Assigned task =
Each record, word for word and stripped of pictures, is what the answer should contain.

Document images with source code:
*-*-*
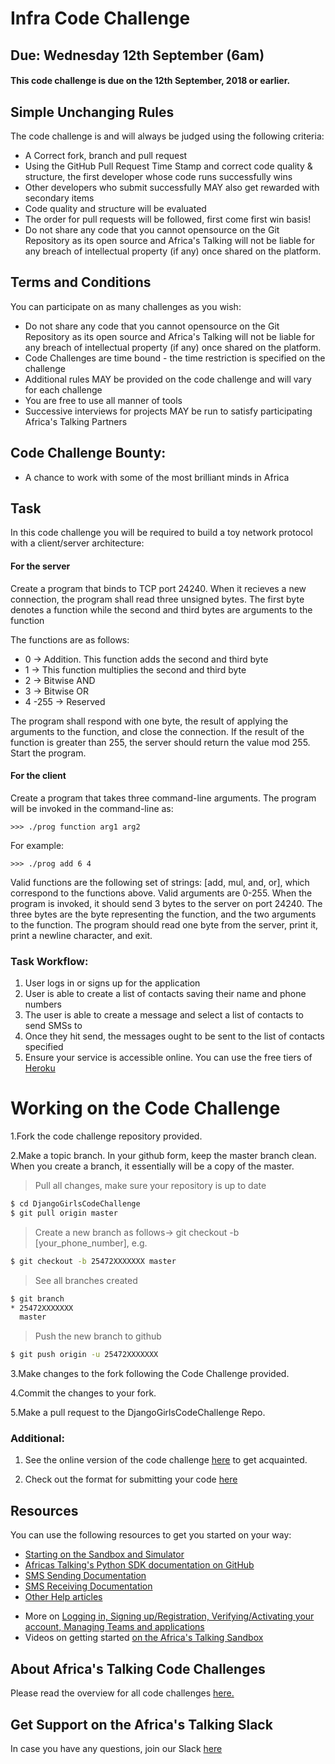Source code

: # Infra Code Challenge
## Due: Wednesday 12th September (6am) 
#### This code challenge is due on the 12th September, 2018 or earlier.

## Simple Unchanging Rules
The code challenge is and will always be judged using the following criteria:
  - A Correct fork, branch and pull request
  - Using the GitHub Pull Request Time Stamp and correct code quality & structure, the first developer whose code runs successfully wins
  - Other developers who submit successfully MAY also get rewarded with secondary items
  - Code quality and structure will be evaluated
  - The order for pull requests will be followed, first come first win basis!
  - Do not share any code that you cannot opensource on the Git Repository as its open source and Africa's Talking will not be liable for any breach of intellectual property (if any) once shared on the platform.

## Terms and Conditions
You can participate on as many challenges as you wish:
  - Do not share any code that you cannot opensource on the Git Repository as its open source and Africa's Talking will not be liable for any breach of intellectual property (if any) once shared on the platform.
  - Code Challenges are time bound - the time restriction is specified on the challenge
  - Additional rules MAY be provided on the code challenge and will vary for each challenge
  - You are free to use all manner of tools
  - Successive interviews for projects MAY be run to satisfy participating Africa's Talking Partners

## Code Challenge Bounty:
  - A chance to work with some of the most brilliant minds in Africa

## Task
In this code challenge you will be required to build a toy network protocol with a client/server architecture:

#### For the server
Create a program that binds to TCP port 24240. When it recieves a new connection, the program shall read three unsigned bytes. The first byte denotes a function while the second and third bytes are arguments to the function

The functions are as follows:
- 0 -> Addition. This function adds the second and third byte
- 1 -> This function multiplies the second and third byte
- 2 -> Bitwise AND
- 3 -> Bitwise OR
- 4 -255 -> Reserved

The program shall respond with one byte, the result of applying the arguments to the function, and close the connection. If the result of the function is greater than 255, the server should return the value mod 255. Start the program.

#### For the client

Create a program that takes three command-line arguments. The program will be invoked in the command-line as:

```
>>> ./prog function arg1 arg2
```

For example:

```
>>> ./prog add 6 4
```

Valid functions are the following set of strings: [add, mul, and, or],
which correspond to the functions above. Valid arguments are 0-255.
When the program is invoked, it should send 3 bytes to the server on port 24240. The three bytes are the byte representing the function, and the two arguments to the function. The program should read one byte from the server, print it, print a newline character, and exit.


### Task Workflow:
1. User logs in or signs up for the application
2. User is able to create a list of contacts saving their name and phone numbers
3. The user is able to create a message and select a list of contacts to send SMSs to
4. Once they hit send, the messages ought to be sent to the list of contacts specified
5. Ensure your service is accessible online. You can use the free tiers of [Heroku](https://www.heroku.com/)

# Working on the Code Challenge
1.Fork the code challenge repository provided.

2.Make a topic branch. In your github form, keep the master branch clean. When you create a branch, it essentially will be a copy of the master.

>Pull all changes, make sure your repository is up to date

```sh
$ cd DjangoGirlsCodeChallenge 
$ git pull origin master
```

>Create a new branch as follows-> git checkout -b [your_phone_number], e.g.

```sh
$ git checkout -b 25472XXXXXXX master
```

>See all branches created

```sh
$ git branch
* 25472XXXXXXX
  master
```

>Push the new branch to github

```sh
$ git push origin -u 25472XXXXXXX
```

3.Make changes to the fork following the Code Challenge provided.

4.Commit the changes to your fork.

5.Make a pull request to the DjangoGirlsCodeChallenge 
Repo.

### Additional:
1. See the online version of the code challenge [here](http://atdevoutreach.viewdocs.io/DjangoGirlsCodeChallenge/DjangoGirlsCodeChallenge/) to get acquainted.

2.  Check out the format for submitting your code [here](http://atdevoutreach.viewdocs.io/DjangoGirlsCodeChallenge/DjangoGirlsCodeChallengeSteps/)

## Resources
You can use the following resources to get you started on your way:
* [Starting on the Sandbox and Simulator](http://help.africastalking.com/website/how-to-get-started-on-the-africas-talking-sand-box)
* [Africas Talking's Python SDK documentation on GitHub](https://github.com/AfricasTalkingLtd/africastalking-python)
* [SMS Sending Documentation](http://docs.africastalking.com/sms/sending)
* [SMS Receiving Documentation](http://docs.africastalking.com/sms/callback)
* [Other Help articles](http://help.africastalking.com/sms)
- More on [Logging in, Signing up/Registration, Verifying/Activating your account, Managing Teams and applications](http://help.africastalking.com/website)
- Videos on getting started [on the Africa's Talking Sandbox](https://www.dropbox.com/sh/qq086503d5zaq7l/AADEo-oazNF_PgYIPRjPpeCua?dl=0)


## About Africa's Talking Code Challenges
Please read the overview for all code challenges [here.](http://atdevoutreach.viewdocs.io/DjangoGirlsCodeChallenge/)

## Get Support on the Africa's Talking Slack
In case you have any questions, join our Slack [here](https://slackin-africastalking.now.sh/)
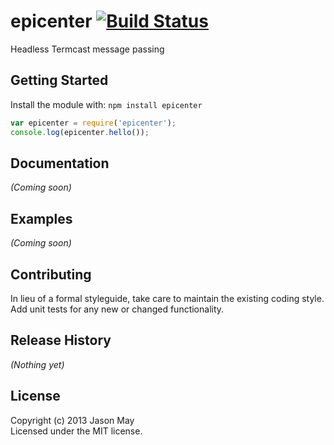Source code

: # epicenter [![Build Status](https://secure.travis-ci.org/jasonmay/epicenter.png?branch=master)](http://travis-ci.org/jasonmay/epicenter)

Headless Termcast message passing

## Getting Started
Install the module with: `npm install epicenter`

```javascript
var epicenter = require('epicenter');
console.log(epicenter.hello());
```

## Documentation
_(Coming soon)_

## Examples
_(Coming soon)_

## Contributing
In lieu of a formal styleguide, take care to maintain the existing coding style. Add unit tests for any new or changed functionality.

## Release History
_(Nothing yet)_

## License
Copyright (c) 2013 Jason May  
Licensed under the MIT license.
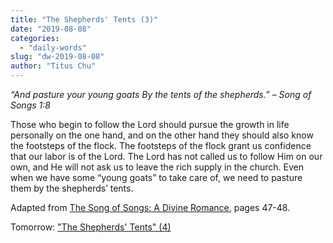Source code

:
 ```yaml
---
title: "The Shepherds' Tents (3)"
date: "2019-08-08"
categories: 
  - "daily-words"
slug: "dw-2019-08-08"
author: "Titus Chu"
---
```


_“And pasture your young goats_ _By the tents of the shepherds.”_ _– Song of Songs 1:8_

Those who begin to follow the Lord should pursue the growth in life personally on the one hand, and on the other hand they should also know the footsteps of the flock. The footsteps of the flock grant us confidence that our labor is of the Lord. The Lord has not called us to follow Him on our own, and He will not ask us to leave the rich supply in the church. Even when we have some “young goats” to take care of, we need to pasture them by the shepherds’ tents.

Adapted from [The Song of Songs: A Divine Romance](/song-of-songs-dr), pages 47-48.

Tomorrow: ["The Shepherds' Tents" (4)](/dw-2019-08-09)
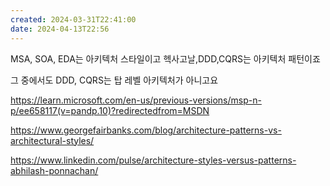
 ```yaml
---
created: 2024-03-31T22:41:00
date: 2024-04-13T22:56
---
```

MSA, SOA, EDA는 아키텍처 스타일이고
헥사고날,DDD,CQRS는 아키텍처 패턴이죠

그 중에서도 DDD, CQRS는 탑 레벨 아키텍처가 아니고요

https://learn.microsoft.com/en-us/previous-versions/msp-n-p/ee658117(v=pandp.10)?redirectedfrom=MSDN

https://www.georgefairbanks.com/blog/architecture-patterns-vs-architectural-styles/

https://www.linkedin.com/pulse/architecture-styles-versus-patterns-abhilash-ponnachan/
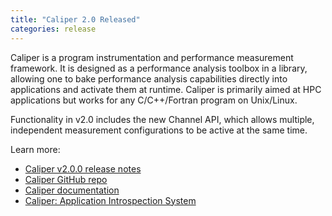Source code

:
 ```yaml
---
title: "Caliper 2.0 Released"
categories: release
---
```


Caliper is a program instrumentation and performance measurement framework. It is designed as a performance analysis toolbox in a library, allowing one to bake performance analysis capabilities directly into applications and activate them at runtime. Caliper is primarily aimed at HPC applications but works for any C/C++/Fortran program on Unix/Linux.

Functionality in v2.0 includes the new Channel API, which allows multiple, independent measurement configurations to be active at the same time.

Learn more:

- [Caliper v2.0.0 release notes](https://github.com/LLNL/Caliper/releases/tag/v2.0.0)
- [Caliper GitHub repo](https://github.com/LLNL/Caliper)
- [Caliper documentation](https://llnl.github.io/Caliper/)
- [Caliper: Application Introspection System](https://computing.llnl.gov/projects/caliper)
*-*-*
Written reply =
Source code

: # Infra Code Challenge
## Due: Wednesday 12th September (6am) 
#### This code challenge is due on the 12th September, 2018 or earlier.

## Simple Unchanging Rules
The code challenge is and will always be judged using the following criteria:
  - A Correct fork, branch and pull request
  - Using the GitHub Pull Request Time Stamp and correct code quality & structure, the first developer whose code runs successfully wins
  - Other developers who submit successfully MAY also get rewarded with secondary items
  - Code quality and structure will be evaluated
  - The order for pull requests will be followed, first come first win basis!
  - Do not share any code that you cannot opensource on the Git Repository as its open source and Africa's Talking will not be liable for any breach of intellectual property (if any) once shared on the platform.

## Terms and Conditions
You can participate on as many challenges as you wish:
  - Do not share any code that you cannot opensource on the Git Repository as its open source and Africa's Talking will not be liable for any breach of intellectual property (if any) once shared on the platform.
  - Code Challenges are time bound - the time restriction is specified on the challenge
  - Additional rules MAY be provided on the code challenge and will vary for each challenge
  - You are free to use all manner of tools
  - Successive interviews for projects MAY be run to satisfy participating Africa's Talking Partners

## Code Challenge Bounty:
  - A chance to work with some of the most brilliant minds in Africa

## Task
In this code challenge you will be required to build a toy network protocol with a client/server architecture:

#### For the server
Create a program that binds to TCP port 24240. When it recieves a new connection, the program shall read three unsigned bytes. The first byte denotes a function while the second and third bytes are arguments to the function

The functions are as follows:
- 0 -> Addition. This function adds the second and third byte
- 1 -> This function multiplies the second and third byte
- 2 -> Bitwise AND
- 3 -> Bitwise OR
- 4 -255 -> Reserved

The program shall respond with one byte, the result of applying the arguments to the function, and close the connection. If the result of the function is greater than 255, the server should return the value mod 255. Start the program.

#### For the client

Create a program that takes three command-line arguments. The program will be invoked in the command-line as:

```
>>> ./prog function arg1 arg2
```

For example:

```
>>> ./prog add 6 4
```

Valid functions are the following set of strings: [add, mul, and, or],
which correspond to the functions above. Valid arguments are 0-255.
When the program is invoked, it should send 3 bytes to the server on port 24240. The three bytes are the byte representing the function, and the two arguments to the function. The program should read one byte from the server, print it, print a newline character, and exit.


### Task Workflow:
1. User logs in or signs up for the application
2. User is able to create a list of contacts saving their name and phone numbers
3. The user is able to create a message and select a list of contacts to send SMSs to
4. Once they hit send, the messages ought to be sent to the list of contacts specified
5. Ensure your service is accessible online. You can use the free tiers of [Heroku](https://www.heroku.com/)

# Working on the Code Challenge
1.Fork the code challenge repository provided.

2.Make a topic branch. In your github form, keep the master branch clean. When you create a branch, it essentially will be a copy of the master.

>Pull all changes, make sure your repository is up to date

```sh
$ cd DjangoGirlsCodeChallenge 
$ git pull origin master
```

>Create a new branch as follows-> git checkout -b [your_phone_number], e.g.

```sh
$ git checkout -b 25472XXXXXXX master
```

>See all branches created

```sh
$ git branch
* 25472XXXXXXX
  master
```

>Push the new branch to github

```sh
$ git push origin -u 25472XXXXXXX
```

3.Make changes to the fork following the Code Challenge provided.

4.Commit the changes to your fork.

5.Make a pull request to the DjangoGirlsCodeChallenge 
Repo.

### Additional:
1. See the online version of the code challenge [here](http://atdevoutreach.viewdocs.io/DjangoGirlsCodeChallenge/DjangoGirlsCodeChallenge/) to get acquainted.

2.  Check out the format for submitting your code [here](http://atdevoutreach.viewdocs.io/DjangoGirlsCodeChallenge/DjangoGirlsCodeChallengeSteps/)

## Resources
You can use the following resources to get you started on your way:
* [Starting on the Sandbox and Simulator](http://help.africastalking.com/website/how-to-get-started-on-the-africas-talking-sand-box)
* [Africas Talking's Python SDK documentation on GitHub](https://github.com/AfricasTalkingLtd/africastalking-python)
* [SMS Sending Documentation](http://docs.africastalking.com/sms/sending)
* [SMS Receiving Documentation](http://docs.africastalking.com/sms/callback)
* [Other Help articles](http://help.africastalking.com/sms)
- More on [Logging in, Signing up/Registration, Verifying/Activating your account, Managing Teams and applications](http://help.africastalking.com/website)
- Videos on getting started [on the Africa's Talking Sandbox](https://www.dropbox.com/sh/qq086503d5zaq7l/AADEo-oazNF_PgYIPRjPpeCua?dl=0)


## About Africa's Talking Code Challenges
Please read the overview for all code challenges [here.](http://atdevoutreach.viewdocs.io/DjangoGirlsCodeChallenge/)

## Get Support on the Africa's Talking Slack
In case you have any questions, join our Slack [here](https://slackin-africastalking.now.sh/)
Source code

: # epicenter [![Build Status](https://secure.travis-ci.org/jasonmay/epicenter.png?branch=master)](http://travis-ci.org/jasonmay/epicenter)

Headless Termcast message passing

## Getting Started
Install the module with: `npm install epicenter`

```javascript
var epicenter = require('epicenter');
console.log(epicenter.hello());
```

## Documentation
_(Coming soon)_

## Examples
_(Coming soon)_

## Contributing
In lieu of a formal styleguide, take care to maintain the existing coding style. Add unit tests for any new or changed functionality.

## Release History
_(Nothing yet)_

## License
Copyright (c) 2013 Jason May  
Licensed under the MIT license.
Source code

:
 ```yaml
---
title: "The Shepherds' Tents (3)"
date: "2019-08-08"
categories: 
  - "daily-words"
slug: "dw-2019-08-08"
author: "Titus Chu"
---
```


_“And pasture your young goats_ _By the tents of the shepherds.”_ _– Song of Songs 1:8_

Those who begin to follow the Lord should pursue the growth in life personally on the one hand, and on the other hand they should also know the footsteps of the flock. The footsteps of the flock grant us confidence that our labor is of the Lord. The Lord has not called us to follow Him on our own, and He will not ask us to leave the rich supply in the church. Even when we have some “young goats” to take care of, we need to pasture them by the shepherds’ tents.

Adapted from [The Song of Songs: A Divine Romance](/song-of-songs-dr), pages 47-48.

Tomorrow: ["The Shepherds' Tents" (4)](/dw-2019-08-09)
 ```yaml
---
created: 2024-03-31T22:41:00
date: 2024-04-13T22:56
---
```

MSA, SOA, EDA는 아키텍처 스타일이고
헥사고날,DDD,CQRS는 아키텍처 패턴이죠

그 중에서도 DDD, CQRS는 탑 레벨 아키텍처가 아니고요

https://learn.microsoft.com/en-us/previous-versions/msp-n-p/ee658117(v=pandp.10)?redirectedfrom=MSDN

https://www.georgefairbanks.com/blog/architecture-patterns-vs-architectural-styles/

https://www.linkedin.com/pulse/architecture-styles-versus-patterns-abhilash-ponnachan/
Source code

:
 ```yaml
---
title: "Caliper 2.0 Released"
categories: release
---
```


Caliper is a program instrumentation and performance measurement framework. It is designed as a performance analysis toolbox in a library, allowing one to bake performance analysis capabilities directly into applications and activate them at runtime. Caliper is primarily aimed at HPC applications but works for any C/C++/Fortran program on Unix/Linux.

Functionality in v2.0 includes the new Channel API, which allows multiple, independent measurement configurations to be active at the same time.

Learn more:

- [Caliper v2.0.0 release notes](https://github.com/LLNL/Caliper/releases/tag/v2.0.0)
- [Caliper GitHub repo](https://github.com/LLNL/Caliper)
- [Caliper documentation](https://llnl.github.io/Caliper/)
- [Caliper: Application Introspection System](https://computing.llnl.gov/projects/caliper)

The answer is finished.